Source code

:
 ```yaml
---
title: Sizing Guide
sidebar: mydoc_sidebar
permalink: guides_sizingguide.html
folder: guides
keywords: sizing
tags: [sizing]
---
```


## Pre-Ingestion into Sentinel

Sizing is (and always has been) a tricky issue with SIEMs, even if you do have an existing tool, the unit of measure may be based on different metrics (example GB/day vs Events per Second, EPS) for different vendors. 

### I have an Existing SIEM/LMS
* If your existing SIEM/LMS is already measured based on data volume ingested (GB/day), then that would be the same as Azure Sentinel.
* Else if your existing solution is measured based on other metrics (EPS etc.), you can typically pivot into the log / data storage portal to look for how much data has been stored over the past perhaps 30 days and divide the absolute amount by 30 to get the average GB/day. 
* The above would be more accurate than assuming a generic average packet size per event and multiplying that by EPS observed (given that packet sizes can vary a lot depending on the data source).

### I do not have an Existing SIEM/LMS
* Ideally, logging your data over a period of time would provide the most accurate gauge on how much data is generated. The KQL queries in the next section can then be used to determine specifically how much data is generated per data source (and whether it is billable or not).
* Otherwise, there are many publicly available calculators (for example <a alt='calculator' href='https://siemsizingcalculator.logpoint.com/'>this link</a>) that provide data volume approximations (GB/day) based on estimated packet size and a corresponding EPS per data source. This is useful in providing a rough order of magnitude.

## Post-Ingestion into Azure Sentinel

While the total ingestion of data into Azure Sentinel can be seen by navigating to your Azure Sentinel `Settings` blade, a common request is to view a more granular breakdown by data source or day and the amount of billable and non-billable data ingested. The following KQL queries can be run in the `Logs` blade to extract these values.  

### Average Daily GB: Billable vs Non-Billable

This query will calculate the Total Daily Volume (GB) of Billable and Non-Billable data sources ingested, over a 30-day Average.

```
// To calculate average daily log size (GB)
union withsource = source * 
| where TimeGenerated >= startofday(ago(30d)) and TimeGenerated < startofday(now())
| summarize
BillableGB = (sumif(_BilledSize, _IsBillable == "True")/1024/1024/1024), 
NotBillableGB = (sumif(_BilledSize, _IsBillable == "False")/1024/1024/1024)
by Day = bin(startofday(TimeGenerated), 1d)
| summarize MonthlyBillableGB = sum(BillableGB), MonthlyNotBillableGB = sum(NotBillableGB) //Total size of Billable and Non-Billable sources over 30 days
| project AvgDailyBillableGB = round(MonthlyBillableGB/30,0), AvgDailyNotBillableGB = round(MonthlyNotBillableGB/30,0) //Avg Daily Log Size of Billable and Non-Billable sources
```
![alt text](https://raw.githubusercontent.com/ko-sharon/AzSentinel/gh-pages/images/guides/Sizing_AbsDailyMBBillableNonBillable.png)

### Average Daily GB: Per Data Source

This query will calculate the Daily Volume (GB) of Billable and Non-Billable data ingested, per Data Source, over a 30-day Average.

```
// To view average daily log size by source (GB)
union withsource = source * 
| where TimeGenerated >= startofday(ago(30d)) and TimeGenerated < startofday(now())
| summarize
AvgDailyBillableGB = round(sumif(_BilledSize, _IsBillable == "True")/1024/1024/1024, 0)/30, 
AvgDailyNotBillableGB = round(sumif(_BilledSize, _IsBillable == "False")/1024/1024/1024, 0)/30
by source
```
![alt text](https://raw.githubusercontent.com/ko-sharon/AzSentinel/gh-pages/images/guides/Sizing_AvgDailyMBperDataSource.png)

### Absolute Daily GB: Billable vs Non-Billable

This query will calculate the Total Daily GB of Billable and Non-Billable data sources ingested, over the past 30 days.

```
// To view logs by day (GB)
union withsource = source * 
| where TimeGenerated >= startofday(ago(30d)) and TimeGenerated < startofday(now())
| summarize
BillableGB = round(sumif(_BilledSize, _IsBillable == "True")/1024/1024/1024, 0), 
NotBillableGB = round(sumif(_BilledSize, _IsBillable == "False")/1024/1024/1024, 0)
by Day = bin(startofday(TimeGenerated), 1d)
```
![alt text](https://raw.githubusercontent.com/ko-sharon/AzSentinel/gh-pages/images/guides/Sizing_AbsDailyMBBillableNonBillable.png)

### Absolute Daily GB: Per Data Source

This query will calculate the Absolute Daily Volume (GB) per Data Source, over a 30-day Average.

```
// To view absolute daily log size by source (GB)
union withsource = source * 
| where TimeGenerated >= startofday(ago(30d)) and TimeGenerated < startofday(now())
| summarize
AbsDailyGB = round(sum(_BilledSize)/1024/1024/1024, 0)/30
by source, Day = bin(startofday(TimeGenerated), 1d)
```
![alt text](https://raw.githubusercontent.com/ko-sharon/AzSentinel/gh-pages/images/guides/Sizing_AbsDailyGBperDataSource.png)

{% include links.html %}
--*--
What to do -
Please count how many lines of the records include "sharon", giving the number and nothing else.

Task answer -
4